Excerpted data ▸
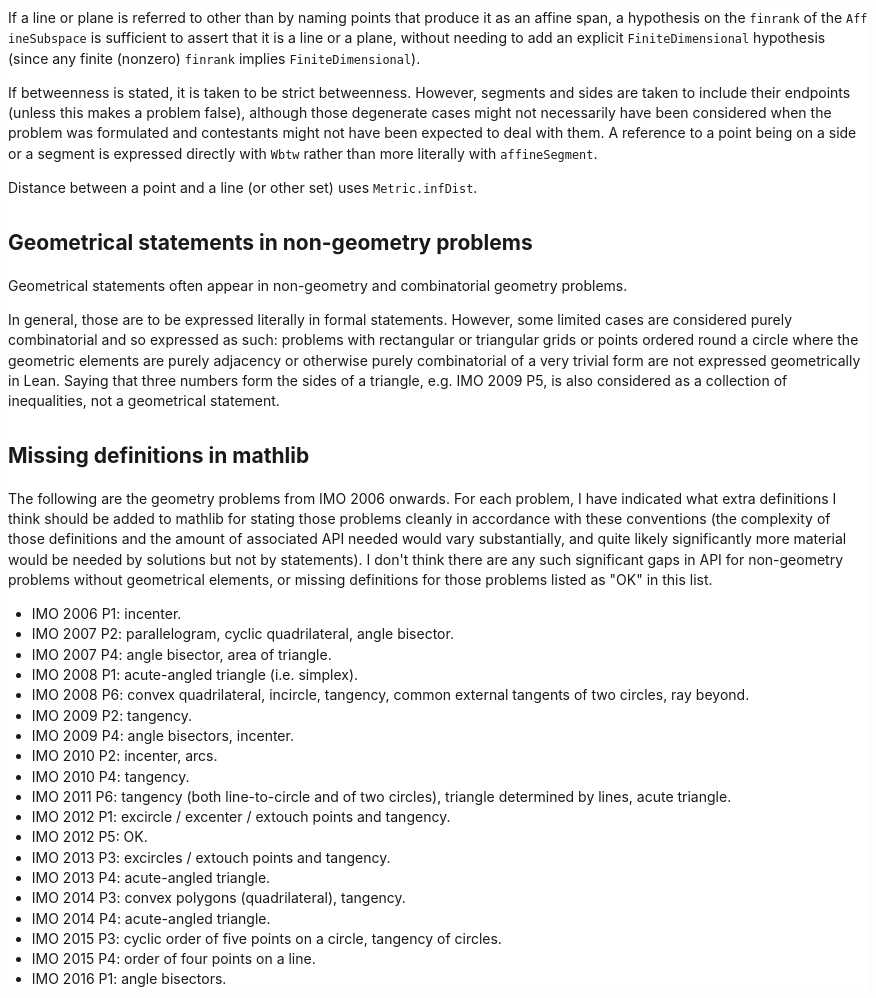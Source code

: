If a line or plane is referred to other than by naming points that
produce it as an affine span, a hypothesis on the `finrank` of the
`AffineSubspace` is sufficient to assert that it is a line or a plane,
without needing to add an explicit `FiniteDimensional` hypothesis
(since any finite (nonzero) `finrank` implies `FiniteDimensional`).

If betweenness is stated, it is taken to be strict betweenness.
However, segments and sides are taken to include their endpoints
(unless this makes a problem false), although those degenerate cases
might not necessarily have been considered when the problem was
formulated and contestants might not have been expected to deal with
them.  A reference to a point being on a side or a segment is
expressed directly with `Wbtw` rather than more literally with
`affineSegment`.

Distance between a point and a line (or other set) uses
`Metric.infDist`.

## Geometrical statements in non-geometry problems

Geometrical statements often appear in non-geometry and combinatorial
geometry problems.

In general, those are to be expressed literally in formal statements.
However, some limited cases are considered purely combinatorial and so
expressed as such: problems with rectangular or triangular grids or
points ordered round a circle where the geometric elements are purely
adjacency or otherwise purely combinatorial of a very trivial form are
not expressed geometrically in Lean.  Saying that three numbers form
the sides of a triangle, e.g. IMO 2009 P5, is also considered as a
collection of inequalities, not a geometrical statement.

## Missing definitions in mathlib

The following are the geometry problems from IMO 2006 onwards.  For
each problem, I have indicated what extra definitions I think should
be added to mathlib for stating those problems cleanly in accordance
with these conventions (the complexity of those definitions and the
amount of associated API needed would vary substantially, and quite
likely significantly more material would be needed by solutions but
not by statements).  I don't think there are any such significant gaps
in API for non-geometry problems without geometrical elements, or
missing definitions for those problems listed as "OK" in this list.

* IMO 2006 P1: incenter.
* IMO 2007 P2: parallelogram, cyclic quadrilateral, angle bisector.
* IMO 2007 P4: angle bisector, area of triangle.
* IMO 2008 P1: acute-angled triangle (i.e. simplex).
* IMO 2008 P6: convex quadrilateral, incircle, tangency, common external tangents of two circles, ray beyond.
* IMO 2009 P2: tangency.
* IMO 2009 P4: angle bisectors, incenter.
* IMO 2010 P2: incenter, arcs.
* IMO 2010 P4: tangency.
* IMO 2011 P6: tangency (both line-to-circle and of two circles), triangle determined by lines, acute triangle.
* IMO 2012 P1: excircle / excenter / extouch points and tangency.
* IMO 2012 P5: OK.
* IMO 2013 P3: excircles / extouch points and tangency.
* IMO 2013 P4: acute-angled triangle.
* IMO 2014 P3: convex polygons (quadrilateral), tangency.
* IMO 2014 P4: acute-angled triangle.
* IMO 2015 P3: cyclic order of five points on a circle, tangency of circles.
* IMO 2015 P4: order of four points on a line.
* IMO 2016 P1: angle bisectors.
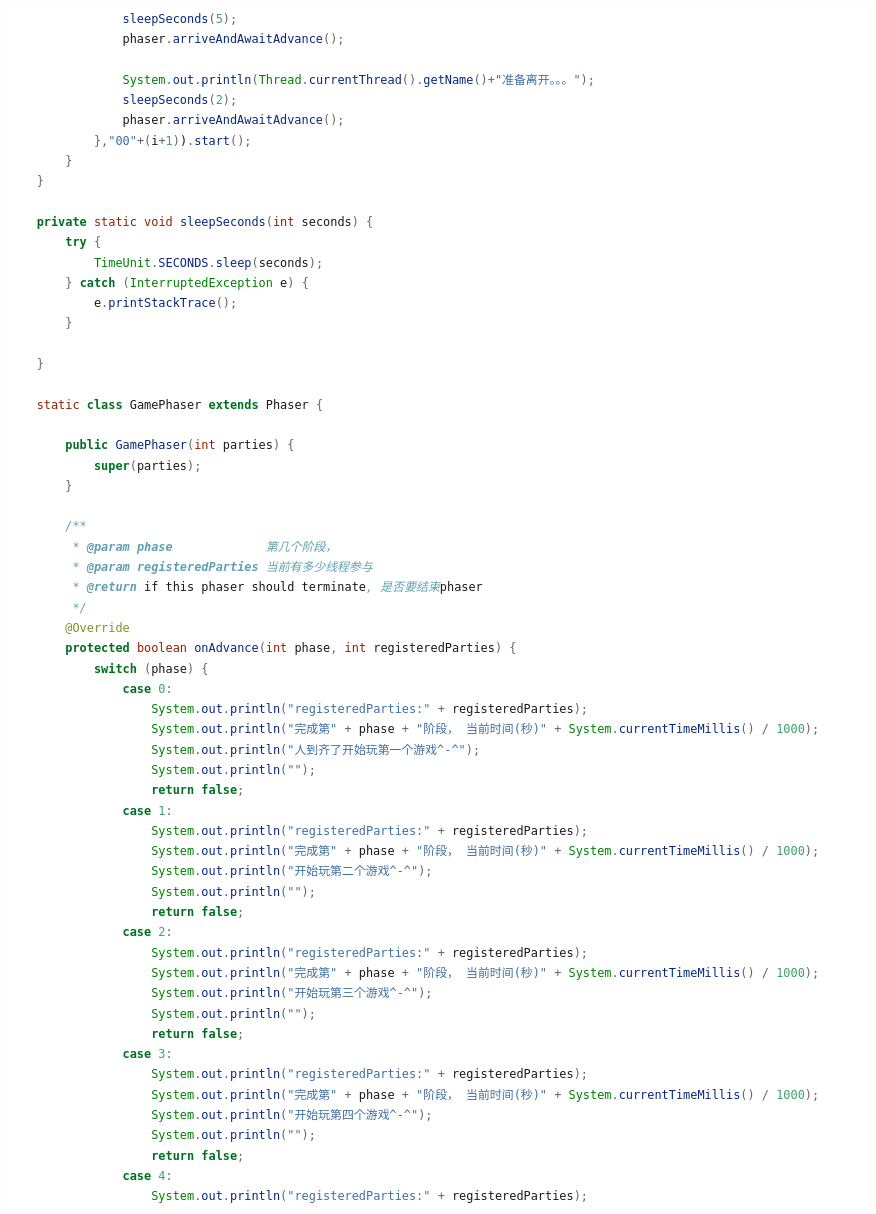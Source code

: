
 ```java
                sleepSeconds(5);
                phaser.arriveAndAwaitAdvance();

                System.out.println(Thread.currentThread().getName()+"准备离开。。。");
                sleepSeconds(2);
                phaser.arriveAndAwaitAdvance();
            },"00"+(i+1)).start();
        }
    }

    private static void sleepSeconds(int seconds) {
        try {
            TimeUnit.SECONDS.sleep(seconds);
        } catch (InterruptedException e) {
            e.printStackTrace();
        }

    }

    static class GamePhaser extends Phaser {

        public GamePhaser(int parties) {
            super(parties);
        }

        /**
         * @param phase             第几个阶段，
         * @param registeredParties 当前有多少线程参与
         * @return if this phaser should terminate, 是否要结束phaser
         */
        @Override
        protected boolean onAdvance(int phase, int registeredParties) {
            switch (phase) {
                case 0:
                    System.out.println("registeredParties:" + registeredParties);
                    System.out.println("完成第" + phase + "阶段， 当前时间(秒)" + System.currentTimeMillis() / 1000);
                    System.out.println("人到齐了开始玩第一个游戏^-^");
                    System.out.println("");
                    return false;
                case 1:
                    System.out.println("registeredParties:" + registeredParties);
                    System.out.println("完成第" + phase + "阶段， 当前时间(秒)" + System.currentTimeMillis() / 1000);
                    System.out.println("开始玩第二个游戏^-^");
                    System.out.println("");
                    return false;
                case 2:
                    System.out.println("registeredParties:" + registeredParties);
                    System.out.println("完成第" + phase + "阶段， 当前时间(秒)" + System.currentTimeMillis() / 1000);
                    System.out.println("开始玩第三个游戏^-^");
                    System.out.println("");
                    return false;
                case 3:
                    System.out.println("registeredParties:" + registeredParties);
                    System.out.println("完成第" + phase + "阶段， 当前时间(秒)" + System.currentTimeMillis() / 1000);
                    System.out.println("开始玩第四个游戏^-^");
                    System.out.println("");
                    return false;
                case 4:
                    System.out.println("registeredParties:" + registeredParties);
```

Exercise description ▸
Each of the entries above must be output exactly, with none of the pictures.

Answer to this problem ▸
Source code

:If a line or plane is referred to other than by naming points that
produce it as an affine span, a hypothesis on the `finrank` of the
`AffineSubspace` is sufficient to assert that it is a line or a plane,
without needing to add an explicit `FiniteDimensional` hypothesis
(since any finite (nonzero) `finrank` implies `FiniteDimensional`).

If betweenness is stated, it is taken to be strict betweenness.
However, segments and sides are taken to include their endpoints
(unless this makes a problem false), although those degenerate cases
might not necessarily have been considered when the problem was
formulated and contestants might not have been expected to deal with
them.  A reference to a point being on a side or a segment is
expressed directly with `Wbtw` rather than more literally with
`affineSegment`.

Distance between a point and a line (or other set) uses
`Metric.infDist`.

## Geometrical statements in non-geometry problems

Geometrical statements often appear in non-geometry and combinatorial
geometry problems.

In general, those are to be expressed literally in formal statements.
However, some limited cases are considered purely combinatorial and so
expressed as such: problems with rectangular or triangular grids or
points ordered round a circle where the geometric elements are purely
adjacency or otherwise purely combinatorial of a very trivial form are
not expressed geometrically in Lean.  Saying that three numbers form
the sides of a triangle, e.g. IMO 2009 P5, is also considered as a
collection of inequalities, not a geometrical statement.

## Missing definitions in mathlib

The following are the geometry problems from IMO 2006 onwards.  For
each problem, I have indicated what extra definitions I think should
be added to mathlib for stating those problems cleanly in accordance
with these conventions (the complexity of those definitions and the
amount of associated API needed would vary substantially, and quite
likely significantly more material would be needed by solutions but
not by statements).  I don't think there are any such significant gaps
in API for non-geometry problems without geometrical elements, or
missing definitions for those problems listed as "OK" in this list.

* IMO 2006 P1: incenter.
* IMO 2007 P2: parallelogram, cyclic quadrilateral, angle bisector.
* IMO 2007 P4: angle bisector, area of triangle.
* IMO 2008 P1: acute-angled triangle (i.e. simplex).
* IMO 2008 P6: convex quadrilateral, incircle, tangency, common external tangents of two circles, ray beyond.
* IMO 2009 P2: tangency.
* IMO 2009 P4: angle bisectors, incenter.
* IMO 2010 P2: incenter, arcs.
* IMO 2010 P4: tangency.
* IMO 2011 P6: tangency (both line-to-circle and of two circles), triangle determined by lines, acute triangle.
* IMO 2012 P1: excircle / excenter / extouch points and tangency.
* IMO 2012 P5: OK.
* IMO 2013 P3: excircles / extouch points and tangency.
* IMO 2013 P4: acute-angled triangle.
* IMO 2014 P3: convex polygons (quadrilateral), tangency.
* IMO 2014 P4: acute-angled triangle.
* IMO 2015 P3: cyclic order of five points on a circle, tangency of circles.
* IMO 2015 P4: order of four points on a line.
* IMO 2016 P1: angle bisectors.
Source code

:
 ```java
                sleepSeconds(5);
                phaser.arriveAndAwaitAdvance();

                System.out.println(Thread.currentThread().getName()+"准备离开。。。");
                sleepSeconds(2);
                phaser.arriveAndAwaitAdvance();
            },"00"+(i+1)).start();
        }
    }

    private static void sleepSeconds(int seconds) {
        try {
            TimeUnit.SECONDS.sleep(seconds);
        } catch (InterruptedException e) {
            e.printStackTrace();
        }

    }

    static class GamePhaser extends Phaser {

        public GamePhaser(int parties) {
            super(parties);
        }

        /**
         * @param phase             第几个阶段，
         * @param registeredParties 当前有多少线程参与
         * @return if this phaser should terminate, 是否要结束phaser
         */
        @Override
        protected boolean onAdvance(int phase, int registeredParties) {
            switch (phase) {
                case 0:
                    System.out.println("registeredParties:" + registeredParties);
                    System.out.println("完成第" + phase + "阶段， 当前时间(秒)" + System.currentTimeMillis() / 1000);
                    System.out.println("人到齐了开始玩第一个游戏^-^");
                    System.out.println("");
                    return false;
                case 1:
                    System.out.println("registeredParties:" + registeredParties);
                    System.out.println("完成第" + phase + "阶段， 当前时间(秒)" + System.currentTimeMillis() / 1000);
                    System.out.println("开始玩第二个游戏^-^");
                    System.out.println("");
                    return false;
                case 2:
                    System.out.println("registeredParties:" + registeredParties);
                    System.out.println("完成第" + phase + "阶段， 当前时间(秒)" + System.currentTimeMillis() / 1000);
                    System.out.println("开始玩第三个游戏^-^");
                    System.out.println("");
                    return false;
                case 3:
                    System.out.println("registeredParties:" + registeredParties);
                    System.out.println("完成第" + phase + "阶段， 当前时间(秒)" + System.currentTimeMillis() / 1000);
                    System.out.println("开始玩第四个游戏^-^");
                    System.out.println("");
                    return false;
                case 4:
                    System.out.println("registeredParties:" + registeredParties);
```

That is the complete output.